I'm a member of a large online gaming community. So I warned them to change their EA Origin password AND their secret question/answer combo. The overwhelming response I got was disbelief a "large company" such as EA would have been hacked without telling everyone about it and that they wouldn't have been properly encrypting this information and instead the people kept trying to tell me how to scan my PC for malware. I finally gave up trying to explain this to them and they get what they get I warned them. But I found it rather shocking that a group of tech savvy but non-InfoSec people put so much faith in companies doing InfoSec correctly. If you are reading this you are probably in InfoSec and are probably saying the same thing I am. Almost no company does this correctly. It is totally believable EA doesn't encrypt this data. It is even more believable than they decide not to report a breach unless they have to and they have a hard time finding evidence of it. These aren't just believable they are likely based on all I've seen over the years. Yet the average person thinks so highly in the tech capabilities of these large companies it comes off as conspiracy theory craziness and you can't even explain it.

This struck me as very bad. If more people knew how poorly their data was secured people would be mad about it and things would change for the better. But I'm not sure what to do about it. I'm interested in what you all think on the topic, if anyone made it this far.
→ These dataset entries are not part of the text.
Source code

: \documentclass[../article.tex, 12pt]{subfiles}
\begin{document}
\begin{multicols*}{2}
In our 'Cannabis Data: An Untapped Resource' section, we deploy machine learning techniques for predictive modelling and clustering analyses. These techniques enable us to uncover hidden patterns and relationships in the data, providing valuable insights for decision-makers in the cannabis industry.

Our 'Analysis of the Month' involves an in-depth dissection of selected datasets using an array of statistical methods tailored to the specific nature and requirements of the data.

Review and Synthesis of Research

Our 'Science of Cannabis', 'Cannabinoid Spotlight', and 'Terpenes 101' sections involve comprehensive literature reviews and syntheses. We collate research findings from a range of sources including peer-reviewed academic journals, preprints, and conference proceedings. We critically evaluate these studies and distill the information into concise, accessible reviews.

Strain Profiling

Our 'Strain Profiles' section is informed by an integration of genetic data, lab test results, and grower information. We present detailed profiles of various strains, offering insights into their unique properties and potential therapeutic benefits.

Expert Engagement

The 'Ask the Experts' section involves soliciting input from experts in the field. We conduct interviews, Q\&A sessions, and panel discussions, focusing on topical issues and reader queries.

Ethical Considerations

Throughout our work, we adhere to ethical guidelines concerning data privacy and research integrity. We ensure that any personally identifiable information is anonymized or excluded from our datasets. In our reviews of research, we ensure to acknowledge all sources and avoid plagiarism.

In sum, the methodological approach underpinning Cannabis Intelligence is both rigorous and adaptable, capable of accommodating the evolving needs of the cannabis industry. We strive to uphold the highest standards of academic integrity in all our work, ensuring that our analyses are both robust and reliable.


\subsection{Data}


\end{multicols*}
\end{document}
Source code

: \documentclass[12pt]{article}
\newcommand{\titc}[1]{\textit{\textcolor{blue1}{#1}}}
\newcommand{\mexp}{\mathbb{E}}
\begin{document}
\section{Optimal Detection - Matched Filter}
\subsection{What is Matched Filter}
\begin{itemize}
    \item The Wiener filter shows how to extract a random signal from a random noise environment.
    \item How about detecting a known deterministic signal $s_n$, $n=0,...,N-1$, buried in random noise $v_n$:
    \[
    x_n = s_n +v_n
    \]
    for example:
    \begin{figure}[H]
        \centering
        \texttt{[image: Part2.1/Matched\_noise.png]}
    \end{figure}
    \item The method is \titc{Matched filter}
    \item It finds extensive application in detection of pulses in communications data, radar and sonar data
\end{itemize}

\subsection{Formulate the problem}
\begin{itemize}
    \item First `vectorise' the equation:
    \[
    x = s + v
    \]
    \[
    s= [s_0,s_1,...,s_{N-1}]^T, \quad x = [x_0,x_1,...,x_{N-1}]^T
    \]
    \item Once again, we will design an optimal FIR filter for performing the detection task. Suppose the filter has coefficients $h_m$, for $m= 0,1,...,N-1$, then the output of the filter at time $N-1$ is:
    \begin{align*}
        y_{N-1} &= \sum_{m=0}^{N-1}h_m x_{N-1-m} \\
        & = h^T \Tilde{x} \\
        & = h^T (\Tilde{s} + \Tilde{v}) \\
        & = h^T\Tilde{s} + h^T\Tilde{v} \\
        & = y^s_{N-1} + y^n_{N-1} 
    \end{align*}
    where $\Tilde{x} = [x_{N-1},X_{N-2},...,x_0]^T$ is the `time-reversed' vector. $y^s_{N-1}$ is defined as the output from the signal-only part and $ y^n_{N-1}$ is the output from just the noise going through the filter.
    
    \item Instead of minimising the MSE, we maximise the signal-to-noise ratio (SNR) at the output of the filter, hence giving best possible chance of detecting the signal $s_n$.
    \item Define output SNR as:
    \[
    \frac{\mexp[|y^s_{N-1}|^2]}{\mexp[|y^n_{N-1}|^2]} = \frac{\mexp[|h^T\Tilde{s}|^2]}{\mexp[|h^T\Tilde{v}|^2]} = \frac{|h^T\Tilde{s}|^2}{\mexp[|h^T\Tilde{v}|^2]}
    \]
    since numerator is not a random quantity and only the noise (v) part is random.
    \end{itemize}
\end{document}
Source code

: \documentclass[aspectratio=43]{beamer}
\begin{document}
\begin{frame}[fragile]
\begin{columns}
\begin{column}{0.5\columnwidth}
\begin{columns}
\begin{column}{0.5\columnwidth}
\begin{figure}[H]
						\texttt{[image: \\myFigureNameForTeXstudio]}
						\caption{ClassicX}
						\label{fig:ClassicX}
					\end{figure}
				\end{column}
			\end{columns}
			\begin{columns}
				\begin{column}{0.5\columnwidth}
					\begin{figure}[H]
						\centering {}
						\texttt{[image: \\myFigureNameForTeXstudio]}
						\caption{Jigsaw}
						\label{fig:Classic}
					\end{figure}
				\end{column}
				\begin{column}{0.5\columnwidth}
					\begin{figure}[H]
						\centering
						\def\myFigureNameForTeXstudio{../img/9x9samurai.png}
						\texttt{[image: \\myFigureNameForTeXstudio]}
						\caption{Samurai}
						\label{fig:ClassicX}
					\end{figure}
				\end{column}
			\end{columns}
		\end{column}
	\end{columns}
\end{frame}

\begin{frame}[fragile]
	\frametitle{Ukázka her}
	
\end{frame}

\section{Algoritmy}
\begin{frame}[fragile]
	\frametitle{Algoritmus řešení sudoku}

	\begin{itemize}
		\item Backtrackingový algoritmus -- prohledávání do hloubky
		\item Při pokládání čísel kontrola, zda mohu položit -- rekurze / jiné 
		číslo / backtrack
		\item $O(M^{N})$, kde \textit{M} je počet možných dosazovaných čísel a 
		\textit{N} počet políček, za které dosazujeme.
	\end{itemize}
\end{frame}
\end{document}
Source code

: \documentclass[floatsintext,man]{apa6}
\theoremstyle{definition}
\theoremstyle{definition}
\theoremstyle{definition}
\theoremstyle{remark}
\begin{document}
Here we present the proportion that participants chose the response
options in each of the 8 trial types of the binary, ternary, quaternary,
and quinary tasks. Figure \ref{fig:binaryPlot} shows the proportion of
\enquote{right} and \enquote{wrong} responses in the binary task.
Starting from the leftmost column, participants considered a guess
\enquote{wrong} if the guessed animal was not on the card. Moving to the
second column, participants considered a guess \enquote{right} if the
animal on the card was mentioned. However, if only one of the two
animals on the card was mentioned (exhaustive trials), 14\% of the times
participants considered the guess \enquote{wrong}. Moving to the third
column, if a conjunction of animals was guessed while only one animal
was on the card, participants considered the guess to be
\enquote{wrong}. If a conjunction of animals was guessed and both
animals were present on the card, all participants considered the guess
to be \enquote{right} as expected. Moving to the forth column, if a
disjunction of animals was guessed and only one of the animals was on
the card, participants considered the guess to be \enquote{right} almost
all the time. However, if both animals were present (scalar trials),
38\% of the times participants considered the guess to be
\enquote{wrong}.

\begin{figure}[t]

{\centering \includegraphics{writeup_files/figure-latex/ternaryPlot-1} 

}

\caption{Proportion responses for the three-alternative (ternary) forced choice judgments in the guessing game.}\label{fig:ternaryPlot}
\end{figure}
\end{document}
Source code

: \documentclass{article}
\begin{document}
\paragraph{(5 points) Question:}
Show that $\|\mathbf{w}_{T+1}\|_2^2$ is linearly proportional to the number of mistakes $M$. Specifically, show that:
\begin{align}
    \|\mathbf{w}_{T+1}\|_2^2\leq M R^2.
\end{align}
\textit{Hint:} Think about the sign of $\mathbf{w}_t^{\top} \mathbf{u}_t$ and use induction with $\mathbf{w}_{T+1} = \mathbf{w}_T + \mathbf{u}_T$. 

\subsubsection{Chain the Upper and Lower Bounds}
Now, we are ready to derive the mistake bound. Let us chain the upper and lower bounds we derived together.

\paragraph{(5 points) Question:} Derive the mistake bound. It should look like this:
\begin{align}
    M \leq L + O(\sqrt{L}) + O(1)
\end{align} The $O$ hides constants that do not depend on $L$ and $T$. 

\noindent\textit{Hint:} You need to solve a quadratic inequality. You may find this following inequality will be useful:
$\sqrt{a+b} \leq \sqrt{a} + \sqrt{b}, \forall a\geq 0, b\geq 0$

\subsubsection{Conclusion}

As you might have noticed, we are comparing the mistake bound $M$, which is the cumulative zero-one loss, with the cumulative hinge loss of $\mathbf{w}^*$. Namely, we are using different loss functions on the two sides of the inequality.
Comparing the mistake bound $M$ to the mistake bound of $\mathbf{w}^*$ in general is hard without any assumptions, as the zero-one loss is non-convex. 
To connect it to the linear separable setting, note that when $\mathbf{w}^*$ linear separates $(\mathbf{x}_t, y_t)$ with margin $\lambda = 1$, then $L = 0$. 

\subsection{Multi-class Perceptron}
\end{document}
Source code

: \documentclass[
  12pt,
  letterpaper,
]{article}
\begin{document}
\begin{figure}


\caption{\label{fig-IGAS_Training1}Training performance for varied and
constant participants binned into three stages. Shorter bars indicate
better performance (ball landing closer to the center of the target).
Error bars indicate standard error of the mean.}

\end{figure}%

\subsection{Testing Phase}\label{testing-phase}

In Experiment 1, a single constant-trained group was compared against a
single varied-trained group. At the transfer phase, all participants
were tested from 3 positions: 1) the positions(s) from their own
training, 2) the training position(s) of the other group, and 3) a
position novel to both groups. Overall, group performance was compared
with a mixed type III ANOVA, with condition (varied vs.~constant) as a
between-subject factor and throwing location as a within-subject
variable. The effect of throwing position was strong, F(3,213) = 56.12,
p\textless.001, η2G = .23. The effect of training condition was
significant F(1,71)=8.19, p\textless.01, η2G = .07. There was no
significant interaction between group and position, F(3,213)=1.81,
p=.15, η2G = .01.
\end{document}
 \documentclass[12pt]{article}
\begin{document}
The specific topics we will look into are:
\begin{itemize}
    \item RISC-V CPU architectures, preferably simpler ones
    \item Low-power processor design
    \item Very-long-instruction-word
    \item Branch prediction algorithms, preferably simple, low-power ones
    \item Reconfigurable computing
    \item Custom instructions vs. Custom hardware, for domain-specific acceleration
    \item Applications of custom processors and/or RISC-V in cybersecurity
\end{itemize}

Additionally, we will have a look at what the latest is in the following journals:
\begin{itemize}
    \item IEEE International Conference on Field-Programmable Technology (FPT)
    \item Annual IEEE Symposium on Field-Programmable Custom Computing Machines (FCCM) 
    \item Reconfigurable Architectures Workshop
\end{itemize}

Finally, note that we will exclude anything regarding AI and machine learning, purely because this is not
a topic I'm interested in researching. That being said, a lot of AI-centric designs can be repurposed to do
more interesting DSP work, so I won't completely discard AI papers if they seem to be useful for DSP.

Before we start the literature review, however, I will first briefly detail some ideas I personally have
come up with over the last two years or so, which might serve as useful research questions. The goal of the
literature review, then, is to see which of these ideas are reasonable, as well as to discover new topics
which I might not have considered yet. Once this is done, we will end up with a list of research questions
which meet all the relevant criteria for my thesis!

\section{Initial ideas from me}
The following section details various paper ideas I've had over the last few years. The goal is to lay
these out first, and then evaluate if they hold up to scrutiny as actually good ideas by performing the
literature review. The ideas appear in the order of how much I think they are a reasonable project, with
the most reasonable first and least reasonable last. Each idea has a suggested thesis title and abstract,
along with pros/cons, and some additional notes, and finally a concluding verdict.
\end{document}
How do you convince people how poorly most companies do InfoSec without them dismissing you as crazy?

Monday, January 5, 2015

Told you so...Almost

From my last post you can see I had serious doubts about the FBI claim that North Korea is involved int he Sony hack and I'm deeply concerned that the FBI is being used as a propaganda arm of the Executive branch of government. Here is an update:

Norse Corp took on the investigation and figured it out in more detail and shared their findings with the FBI. The FBI rejected it and still has not shared why they rejected it or what if any evidence they have against North Korea:

The US Govt sanctioned North Korea while admitting no real evidence exists and no one seems to care but NK:

The stalled Cyber Security bill now has support of Republicans in the senate and will likely pass given the NK Sony hack link:

That bill is deeply flawed and shouldn't pass:

As far as I can tell the Sony hack happened, an insider working with some Russians to extort money as far as I can tell. The White House used the FBI to blame NK to get an unpopular cyber security bill passed. When the story lost it's legs over the holidays they sanctioned NK to keep it alive to try to keep momentum on the bill they want. Once the bill passes I bet they drop the NK story and arrest the insider. Time will tell though.